> **Your objective**
Repeat all of the entries, please, keeping each line exact.

> **Source records**
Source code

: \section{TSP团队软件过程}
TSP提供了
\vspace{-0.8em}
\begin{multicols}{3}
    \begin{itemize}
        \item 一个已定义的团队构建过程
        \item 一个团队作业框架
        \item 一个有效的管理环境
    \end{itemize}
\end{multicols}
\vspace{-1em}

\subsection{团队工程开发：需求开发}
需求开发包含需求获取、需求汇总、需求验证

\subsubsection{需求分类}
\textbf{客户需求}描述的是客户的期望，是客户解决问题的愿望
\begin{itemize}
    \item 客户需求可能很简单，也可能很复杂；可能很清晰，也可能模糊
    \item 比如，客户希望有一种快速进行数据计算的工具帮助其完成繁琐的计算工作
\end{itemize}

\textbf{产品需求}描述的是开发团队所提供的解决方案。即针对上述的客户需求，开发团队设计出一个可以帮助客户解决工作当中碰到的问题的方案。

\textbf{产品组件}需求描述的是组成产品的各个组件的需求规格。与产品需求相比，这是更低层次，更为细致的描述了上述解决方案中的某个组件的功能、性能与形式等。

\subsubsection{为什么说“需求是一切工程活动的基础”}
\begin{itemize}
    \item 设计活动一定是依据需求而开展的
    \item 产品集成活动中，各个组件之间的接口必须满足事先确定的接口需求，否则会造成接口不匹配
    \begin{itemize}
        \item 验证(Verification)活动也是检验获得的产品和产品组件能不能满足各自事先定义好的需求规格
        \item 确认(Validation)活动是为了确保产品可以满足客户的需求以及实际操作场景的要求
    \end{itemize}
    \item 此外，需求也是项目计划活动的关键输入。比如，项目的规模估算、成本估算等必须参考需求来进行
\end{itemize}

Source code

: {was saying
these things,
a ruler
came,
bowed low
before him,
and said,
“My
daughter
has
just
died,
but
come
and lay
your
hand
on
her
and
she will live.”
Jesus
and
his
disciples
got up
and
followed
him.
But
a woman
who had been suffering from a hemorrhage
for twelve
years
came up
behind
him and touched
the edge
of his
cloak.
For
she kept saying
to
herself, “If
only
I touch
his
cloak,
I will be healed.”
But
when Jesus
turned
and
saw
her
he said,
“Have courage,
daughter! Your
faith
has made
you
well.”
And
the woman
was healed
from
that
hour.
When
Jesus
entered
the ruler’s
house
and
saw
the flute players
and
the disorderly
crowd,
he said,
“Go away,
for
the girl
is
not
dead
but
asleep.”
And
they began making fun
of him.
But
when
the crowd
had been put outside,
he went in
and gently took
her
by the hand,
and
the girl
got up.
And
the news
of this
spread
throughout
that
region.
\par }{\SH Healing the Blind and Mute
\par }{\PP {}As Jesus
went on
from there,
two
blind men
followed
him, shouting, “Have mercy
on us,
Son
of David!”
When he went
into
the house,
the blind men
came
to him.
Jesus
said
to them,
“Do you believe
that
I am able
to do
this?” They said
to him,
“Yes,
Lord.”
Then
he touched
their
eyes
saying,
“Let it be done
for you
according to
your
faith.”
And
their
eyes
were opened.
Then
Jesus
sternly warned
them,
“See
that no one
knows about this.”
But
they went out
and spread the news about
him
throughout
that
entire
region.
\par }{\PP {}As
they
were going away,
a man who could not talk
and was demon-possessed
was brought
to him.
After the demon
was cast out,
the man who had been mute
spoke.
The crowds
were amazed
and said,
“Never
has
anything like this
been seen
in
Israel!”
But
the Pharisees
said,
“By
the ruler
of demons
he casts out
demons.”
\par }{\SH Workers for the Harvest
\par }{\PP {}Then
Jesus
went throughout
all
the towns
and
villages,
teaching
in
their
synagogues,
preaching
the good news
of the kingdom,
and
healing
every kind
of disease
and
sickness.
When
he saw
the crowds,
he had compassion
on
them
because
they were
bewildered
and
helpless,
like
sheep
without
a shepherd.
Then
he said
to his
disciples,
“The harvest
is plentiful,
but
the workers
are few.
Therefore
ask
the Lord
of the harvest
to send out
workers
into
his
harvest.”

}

> **Written answer**
Source code

: \section{TSP团队软件过程}
TSP提供了
\vspace{-0.8em}
\begin{multicols}{3}
    \begin{itemize}
        \item 一个已定义的团队构建过程
        \item 一个团队作业框架
        \item 一个有效的管理环境
    \end{itemize}
\end{multicols}
\vspace{-1em}

\subsection{团队工程开发：需求开发}
需求开发包含需求获取、需求汇总、需求验证

\subsubsection{需求分类}
\textbf{客户需求}描述的是客户的期望，是客户解决问题的愿望
\begin{itemize}
    \item 客户需求可能很简单，也可能很复杂；可能很清晰，也可能模糊
    \item 比如，客户希望有一种快速进行数据计算的工具帮助其完成繁琐的计算工作
\end{itemize}

\textbf{产品需求}描述的是开发团队所提供的解决方案。即针对上述的客户需求，开发团队设计出一个可以帮助客户解决工作当中碰到的问题的方案。

\textbf{产品组件}需求描述的是组成产品的各个组件的需求规格。与产品需求相比，这是更低层次，更为细致的描述了上述解决方案中的某个组件的功能、性能与形式等。

\subsubsection{为什么说“需求是一切工程活动的基础”}
\begin{itemize}
    \item 设计活动一定是依据需求而开展的
    \item 产品集成活动中，各个组件之间的接口必须满足事先确定的接口需求，否则会造成接口不匹配
    \begin{itemize}
        \item 验证(Verification)活动也是检验获得的产品和产品组件能不能满足各自事先定义好的需求规格
        \item 确认(Validation)活动是为了确保产品可以满足客户的需求以及实际操作场景的要求
    \end{itemize}
    \item 此外，需求也是项目计划活动的关键输入。比如，项目的规模估算、成本估算等必须参考需求来进行
\end{itemize}

Source code

: {was saying
these things,
a ruler
came,
bowed low
before him,
and said,
“My
daughter
has
just
died,
but
come
and lay
your
hand
on
her
and
she will live.”
Jesus
and
his
disciples
got up
and
followed
him.
But
a woman
who had been suffering from a hemorrhage
for twelve
years
came up
behind
him and touched
the edge
of his
cloak.
For
she kept saying
to
herself, “If
only
I touch
his
cloak,
I will be healed.”
But
when Jesus
turned
and
saw
her
he said,
“Have courage,
daughter! Your
faith
has made
you
well.”
And
the woman
was healed
from
that
hour.
When
Jesus
entered
the ruler’s
house
and
saw
the flute players
and
the disorderly
crowd,
he said,
“Go away,
for
the girl
is
not
dead
but
asleep.”
And
they began making fun
of him.
But
when
the crowd
had been put outside,
he went in
and gently took
her
by the hand,
and
the girl
got up.
And
the news
of this
spread
throughout
that
region.
\par }{\SH Healing the Blind and Mute
\par }{\PP {}As Jesus
went on
from there,
two
blind men
followed
him, shouting, “Have mercy
on us,
Son
of David!”
When he went
into
the house,
the blind men
came
to him.
Jesus
said
to them,
“Do you believe
that
I am able
to do
this?” They said
to him,
“Yes,
Lord.”
Then
he touched
their
eyes
saying,
“Let it be done
for you
according to
your
faith.”
And
their
eyes
were opened.
Then
Jesus
sternly warned
them,
“See
that no one
knows about this.”
But
they went out
and spread the news about
him
throughout
that
entire
region.
\par }{\PP {}As
they
were going away,
a man who could not talk
and was demon-possessed
was brought
to him.
After the demon
was cast out,
the man who had been mute
spoke.
The crowds
were amazed
and said,
“Never
has
anything like this
been seen
in
Israel!”
But
the Pharisees
said,
“By
the ruler
of demons
he casts out
demons.”
\par }{\SH Workers for the Harvest
\par }{\PP {}Then
Jesus
went throughout
all
the towns
and
villages,
teaching
in
their
synagogues,
preaching
the good news
of the kingdom,
and
healing
every kind
of disease
and
sickness.
When
he saw
the crowds,
he had compassion
on
them
because
they were
bewildered
and
helpless,
like
sheep
without
a shepherd.
Then
he said
to his
disciples,
“The harvest
is plentiful,
but
the workers
are few.
Therefore
ask
the Lord
of the harvest
to send out
workers
into
his
harvest.”

}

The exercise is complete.